En la prisión de Montelupich, en Cracovia, Stanislawa se encontró con María Mandel, supervisora de la sección de mujeres en Auschwitz-Birkenau, especialmente temida por la brutalidad de sus palizas. Mandel aguardaba su propia ejecución en una celda contigua. Ambas se reconocieron mutuamente. Cuando Stanislawa trabajaba en las cocinas del campo, había probado en sus carnes el cinturón de Mandel.
Cuenta Stanislawa cómo disfrutó viendo a su antigua torturadora ahora humillada, fregando los suelos, y cómo se dejó llevar por la ira cuando le ordenaron que ejerciese de traductora con Mandel. Stanislawa le escupió las instrucciones –«achtung, schnell»– como a ella le había sucedido y la abofeteó. Justo en ese instante reconoció en la mirada de Mandel el exacto miedo que Stanislawa había padecido y en sí misma «a la bestia que todos llevamos dentro», escribiría. Esa noche lloró amargamente sobre su jergón.
Volvieron a verse una vez más en las duchas, a solas y desnudas. Mandel se aproximó a una Stanislawa temblorosa, atenazada por los recuerdos, que no se esperaba la repentina súplica.
–Pido perdón.
–Yo perdono –respondió Stanislawa, estrechando su mano húmeda.

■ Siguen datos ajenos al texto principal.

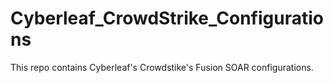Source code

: # Cyberleaf_CrowdStrike_Configurations

This repo contains Cyberleaf's Crowdstike's Fusion SOAR configurations.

–Dziekuje –se despediría Mandel mientras las guardianas se la llevaban. «Gracias», en polaco. Sonreía. A Mandel la ahorcaron poco después. A Stanislawa le fueron conmutando penas hasta que la soltaron en 1956 y murió ya octogenaria. Ambas, en cierto modo, se liberaron de sus monstruos.
No podemos cambiar ni desandarnos. Nos exigimos demasiado. A nuestro alcance, por contra, están esos pequeños actos, como pedir perdón y perdonar, que de alguna manera nos redimen. El padre de Jack Lemmon, en su lecho de muerte, le encomendó: «Derrama un poco de sol por el mundo». Es un buen propósito, asequible, mientras este diminuto planeta prosigue su viaje alrededor de su indiferente estrella.